(Supplied material Opens)
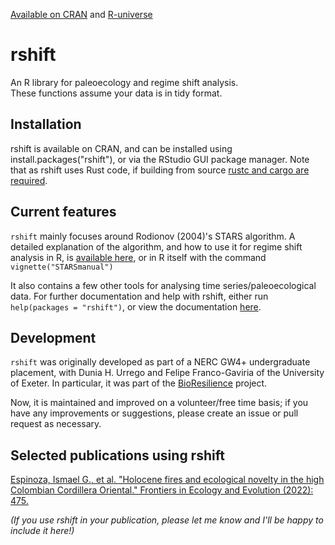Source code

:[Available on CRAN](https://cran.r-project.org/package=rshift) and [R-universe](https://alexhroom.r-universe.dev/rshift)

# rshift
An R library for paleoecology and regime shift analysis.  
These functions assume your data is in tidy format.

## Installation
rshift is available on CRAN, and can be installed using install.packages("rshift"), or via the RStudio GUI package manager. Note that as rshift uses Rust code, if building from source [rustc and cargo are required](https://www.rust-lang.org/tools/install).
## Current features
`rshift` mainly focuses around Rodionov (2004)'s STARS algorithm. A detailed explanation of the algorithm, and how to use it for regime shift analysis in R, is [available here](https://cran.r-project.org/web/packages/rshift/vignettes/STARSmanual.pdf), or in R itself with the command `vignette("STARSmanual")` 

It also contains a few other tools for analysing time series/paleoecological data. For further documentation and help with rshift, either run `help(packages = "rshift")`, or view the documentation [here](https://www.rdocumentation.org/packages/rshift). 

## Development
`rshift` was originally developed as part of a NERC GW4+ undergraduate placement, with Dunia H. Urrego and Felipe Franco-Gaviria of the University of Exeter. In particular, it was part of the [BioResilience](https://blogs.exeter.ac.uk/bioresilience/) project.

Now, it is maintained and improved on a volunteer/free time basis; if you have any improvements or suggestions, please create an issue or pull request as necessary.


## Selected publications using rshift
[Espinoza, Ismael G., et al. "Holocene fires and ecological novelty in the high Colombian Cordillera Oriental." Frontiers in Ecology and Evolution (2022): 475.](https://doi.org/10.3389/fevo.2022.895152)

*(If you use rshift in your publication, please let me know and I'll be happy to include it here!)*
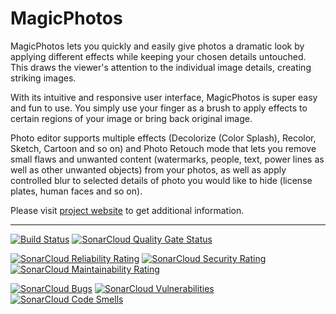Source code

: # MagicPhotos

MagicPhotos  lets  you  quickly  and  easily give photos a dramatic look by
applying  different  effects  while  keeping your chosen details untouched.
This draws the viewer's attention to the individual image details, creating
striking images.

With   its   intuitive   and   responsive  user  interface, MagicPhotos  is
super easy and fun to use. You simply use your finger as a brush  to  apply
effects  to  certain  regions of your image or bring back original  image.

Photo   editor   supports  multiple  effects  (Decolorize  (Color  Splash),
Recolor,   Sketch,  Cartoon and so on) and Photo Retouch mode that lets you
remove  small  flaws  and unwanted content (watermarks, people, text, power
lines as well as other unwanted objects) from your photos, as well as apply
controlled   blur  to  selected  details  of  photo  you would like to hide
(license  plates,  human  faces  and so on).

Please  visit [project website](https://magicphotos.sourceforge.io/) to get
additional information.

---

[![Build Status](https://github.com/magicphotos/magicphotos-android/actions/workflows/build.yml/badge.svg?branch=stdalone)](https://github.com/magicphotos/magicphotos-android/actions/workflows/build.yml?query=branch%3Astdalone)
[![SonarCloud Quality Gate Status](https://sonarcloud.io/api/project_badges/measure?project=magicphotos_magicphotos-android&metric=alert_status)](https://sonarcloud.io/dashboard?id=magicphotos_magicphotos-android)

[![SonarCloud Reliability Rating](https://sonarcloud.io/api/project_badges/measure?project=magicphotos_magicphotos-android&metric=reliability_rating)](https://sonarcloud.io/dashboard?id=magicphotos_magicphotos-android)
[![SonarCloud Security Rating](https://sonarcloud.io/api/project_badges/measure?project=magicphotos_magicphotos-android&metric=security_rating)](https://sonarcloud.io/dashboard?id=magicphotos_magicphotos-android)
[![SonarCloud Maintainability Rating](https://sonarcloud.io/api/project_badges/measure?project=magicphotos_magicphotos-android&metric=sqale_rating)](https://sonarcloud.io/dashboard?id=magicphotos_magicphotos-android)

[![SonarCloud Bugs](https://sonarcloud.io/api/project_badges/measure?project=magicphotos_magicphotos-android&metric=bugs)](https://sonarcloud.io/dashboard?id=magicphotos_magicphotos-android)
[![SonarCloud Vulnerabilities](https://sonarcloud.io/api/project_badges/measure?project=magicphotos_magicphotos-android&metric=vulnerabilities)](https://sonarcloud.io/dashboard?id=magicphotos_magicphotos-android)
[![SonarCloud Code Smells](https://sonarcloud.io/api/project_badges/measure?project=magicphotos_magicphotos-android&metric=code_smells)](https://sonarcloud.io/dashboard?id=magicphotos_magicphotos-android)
(Supplied material Closes)
Exercise details:
Leaving every picture out, output the data exactly as it stands.

Result:
Source code

:[Available on CRAN](https://cran.r-project.org/package=rshift) and [R-universe](https://alexhroom.r-universe.dev/rshift)

# rshift
An R library for paleoecology and regime shift analysis.  
These functions assume your data is in tidy format.

## Installation
rshift is available on CRAN, and can be installed using install.packages("rshift"), or via the RStudio GUI package manager. Note that as rshift uses Rust code, if building from source [rustc and cargo are required](https://www.rust-lang.org/tools/install).
## Current features
`rshift` mainly focuses around Rodionov (2004)'s STARS algorithm. A detailed explanation of the algorithm, and how to use it for regime shift analysis in R, is [available here](https://cran.r-project.org/web/packages/rshift/vignettes/STARSmanual.pdf), or in R itself with the command `vignette("STARSmanual")` 

It also contains a few other tools for analysing time series/paleoecological data. For further documentation and help with rshift, either run `help(packages = "rshift")`, or view the documentation [here](https://www.rdocumentation.org/packages/rshift). 

## Development
`rshift` was originally developed as part of a NERC GW4+ undergraduate placement, with Dunia H. Urrego and Felipe Franco-Gaviria of the University of Exeter. In particular, it was part of the [BioResilience](https://blogs.exeter.ac.uk/bioresilience/) project.

Now, it is maintained and improved on a volunteer/free time basis; if you have any improvements or suggestions, please create an issue or pull request as necessary.


## Selected publications using rshift
[Espinoza, Ismael G., et al. "Holocene fires and ecological novelty in the high Colombian Cordillera Oriental." Frontiers in Ecology and Evolution (2022): 475.](https://doi.org/10.3389/fevo.2022.895152)

*(If you use rshift in your publication, please let me know and I'll be happy to include it here!)*
Source code

: # MagicPhotos

MagicPhotos  lets  you  quickly  and  easily give photos a dramatic look by
applying  different  effects  while  keeping your chosen details untouched.
This draws the viewer's attention to the individual image details, creating
striking images.

With   its   intuitive   and   responsive  user  interface, MagicPhotos  is
super easy and fun to use. You simply use your finger as a brush  to  apply
effects  to  certain  regions of your image or bring back original  image.

Photo   editor   supports  multiple  effects  (Decolorize  (Color  Splash),
Recolor,   Sketch,  Cartoon and so on) and Photo Retouch mode that lets you
remove  small  flaws  and unwanted content (watermarks, people, text, power
lines as well as other unwanted objects) from your photos, as well as apply
controlled   blur  to  selected  details  of  photo  you would like to hide
(license  plates,  human  faces  and so on).

Please  visit [project website](https://magicphotos.sourceforge.io/) to get
additional information.

---

[![Build Status](https://github.com/magicphotos/magicphotos-android/actions/workflows/build.yml/badge.svg?branch=stdalone)](https://github.com/magicphotos/magicphotos-android/actions/workflows/build.yml?query=branch%3Astdalone)
[![SonarCloud Quality Gate Status](https://sonarcloud.io/api/project_badges/measure?project=magicphotos_magicphotos-android&metric=alert_status)](https://sonarcloud.io/dashboard?id=magicphotos_magicphotos-android)

[![SonarCloud Reliability Rating](https://sonarcloud.io/api/project_badges/measure?project=magicphotos_magicphotos-android&metric=reliability_rating)](https://sonarcloud.io/dashboard?id=magicphotos_magicphotos-android)
[![SonarCloud Security Rating](https://sonarcloud.io/api/project_badges/measure?project=magicphotos_magicphotos-android&metric=security_rating)](https://sonarcloud.io/dashboard?id=magicphotos_magicphotos-android)
[![SonarCloud Maintainability Rating](https://sonarcloud.io/api/project_badges/measure?project=magicphotos_magicphotos-android&metric=sqale_rating)](https://sonarcloud.io/dashboard?id=magicphotos_magicphotos-android)

[![SonarCloud Bugs](https://sonarcloud.io/api/project_badges/measure?project=magicphotos_magicphotos-android&metric=bugs)](https://sonarcloud.io/dashboard?id=magicphotos_magicphotos-android)
[![SonarCloud Vulnerabilities](https://sonarcloud.io/api/project_badges/measure?project=magicphotos_magicphotos-android&metric=vulnerabilities)](https://sonarcloud.io/dashboard?id=magicphotos_magicphotos-android)
[![SonarCloud Code Smells](https://sonarcloud.io/api/project_badges/measure?project=magicphotos_magicphotos-android&metric=code_smells)](https://sonarcloud.io/dashboard?id=magicphotos_magicphotos-android)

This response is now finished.